The reality is, of course, quite different from these philosophical fantasies. Innate inequalities do exist, but they are not immutable. Inequities are not a matter of speculation or pure reasoning; they engulf the whole of humanity. The relationship between morality and fairness is the reverse of what the neoconservatives believe: what is unfair should be considered immoral, not the other way round.

And if the poor should resignedly accept the blame for their condition, it is not because they know more about themselves or about life—as it is simplistically alleged. Rather, it is because they know precious little about the absurdities of existing social relationships (and about the incongruities of international distribution of wealth and power). In a word they may not know how much less rewarding, even if easier, it is to engage in self-pity than to demand opportunities for self-improvement.

Finally, the new global balance would require some internationally agreed-upon restrictions on resource waste and conspicuous consumption which breed world polarization and tension. Such covenants may include cleaning up international rivers and lakes, more efficient international transportation, less nationalistic immigration laws, better human settlements, more equitable seabed exploration, population control, energy rationing, restrictions on grainfeeding of livestock, more globally efficient use of fertilizers, and so forth.

In short, the new international balance would emphasize the satisfaction of basic human needs in food, health, housing, education, and employment as its overriding objective.
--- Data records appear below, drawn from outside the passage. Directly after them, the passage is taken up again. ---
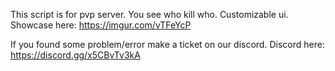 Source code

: This script is for pvp server.
You see who kill who.
Customizable ui.
Showcase here: 
https://imgur.com/vTFeYcP

If you found some problem/error make a ticket on our discord.
Discord here:
https://discord.gg/x5CBvTv3kA
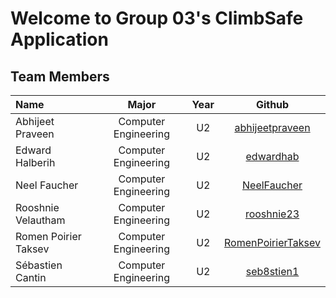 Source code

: # Welcome to Group 03's ClimbSafe Application

## Team Members 
| Name| Major| Year |Github|
| :--- |:---:| :---:| :---:|
|Abhijeet Praveen | Computer Engineering|U2| [abhijeetpraveen](https://github.com/abhijeetpraveen)|
|Edward Halberih     | Computer Engineering|U2|[edwardhab](https://github.com/edwardhab)|
|Neel Faucher | Computer Engineering| U2|[NeelFaucher](https://github.com/NeelFaucher)|
|Rooshnie Velautham    | Computer Engineering| U2|[rooshnie23](https://github.com/rooshnie23)|
|Romen Poirier Taksev | Computer Engineering|U2|[RomenPoirierTaksev](https://github.com/RomenPoirierTaksev)|
|Sébastien Cantin    | Computer Engineering |U2 |[seb8stien1](https://github.com/seb8stien1)|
At the heart of this balance is both a domestic and an international economic strategy. The internal strategy focuses on fair distribution of national opportunities and incomes by observing the requirements of adjusted growth. The international strategy underlines equitable sharing of world resources, technology, and production by following the rules of shared growth.

In this cooperative new order for an interdependent world the rich and the poor would each have their own crosses to bear. The new order has no brief for ideologically based state intervention in the domestic economy, nor for expanded international regimentation. It removes neither individual nor national responsibility for self-development and progress. It only calls for certain pragmatic tradeoffs between unfettered growth and marketplace efficiency on the one hand, and global cooperation and equity on the other.

Under this new order, world growth and efficiency may not be maximized; but it would not be a rat race or a mindless competition for wasteful consumption. There would be sustainable growth, tempered with distributional equity, and ensured by adequate incentives for this generation as well as those yet to come.